The picture you see above (click on pic for larger view) was taken in 1962 when my father, mother, and I were living in Rome. This would make my father 42 years old at the time of this picture. We were arty American expatriates. There's my father, with his beret and wool coat and even a tie (he never wore a tie!), the composer and artist abroad, along with his cigarette (he smoked plenty before graduating to a professorial pipe) and his touristic binoculars in a brown leather case. I lived a privileged life, almost like a movie star's child, visiting ancient sites and exotic cities with mom and dad. But we were also like hippies, traveling and camping in a Volkswagen bus.
We would make two more trips to Europe, in 1969 and 1970-71, Volkswagen bus and all. My father was a professor at Brandeis and the director of the electronic music studio, where I played the Buchla synthesizer and recorded numerous improvisations with my father on piano as well as with other instrumentalists. My father also served as consultant for an early version of an orchestral synthesizer. This "orchestron" was rendered obsolete by digital sampling and sound-morphing technology.
It was in the mid-70s that things started going wrong with my father. I had already noticed some of this in 1969. He had a genetic history of auto-immune problems and developed colitis, a debilitating intestinal disorder. He also had a tendency towards obsessive and compulsive behavior and what might be now thought of as mild Asperger's syndrome, as well as ongoing depression. Both the physical and mental problems intensified in the 70s and 80s as he grew older. Back then, there was no way of diagnosing or treating mental problems such as autism spectrum disorder or OCD. He would not consider any form of psychotherapy. My father was obsessed with saving money and finding bargains, and this theme came to dominate his life, even though we were always financially comfortable. There was also no good remedy for colitis, and modern anti-depressants hadn't been invented yet. He probably wouldn't have taken them anyway, even if they did exist.

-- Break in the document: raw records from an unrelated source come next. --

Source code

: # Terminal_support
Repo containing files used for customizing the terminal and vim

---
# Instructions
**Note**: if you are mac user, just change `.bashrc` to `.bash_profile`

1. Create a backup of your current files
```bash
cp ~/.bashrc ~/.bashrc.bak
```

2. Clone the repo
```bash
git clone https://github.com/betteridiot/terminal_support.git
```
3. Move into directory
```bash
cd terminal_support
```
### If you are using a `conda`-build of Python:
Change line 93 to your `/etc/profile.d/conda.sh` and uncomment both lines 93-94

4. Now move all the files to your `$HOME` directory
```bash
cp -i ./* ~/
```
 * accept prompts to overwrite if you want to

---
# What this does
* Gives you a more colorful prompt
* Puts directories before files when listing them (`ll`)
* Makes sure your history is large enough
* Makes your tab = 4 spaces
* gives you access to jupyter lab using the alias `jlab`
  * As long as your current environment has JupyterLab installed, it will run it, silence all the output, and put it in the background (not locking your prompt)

Writing music was always difficult for my father and he claimed that while writing music he experienced many painful physical problems including worsening auto-immune symptoms, probably intensified by stress. It got to the point where he simply didn't want to go through the ordeal.
My father is gone now and the best of his life is now preserved in his music. The music will take on an existence of its own and memories of the person will eventually fade away, leaving only stories and quotes. What I will say is that my father's music was created despite all these obstacles, and that behind the neo-classical elegance and musical erudition was a lot of pain.
I have spent the last two weeks in Boston dealing with family stuff, and I haven't made any new art in a long time. I need to return to my "normal" life and so it's back to work. Blogging resumes now and I hope I have some brighter things to share with you soon.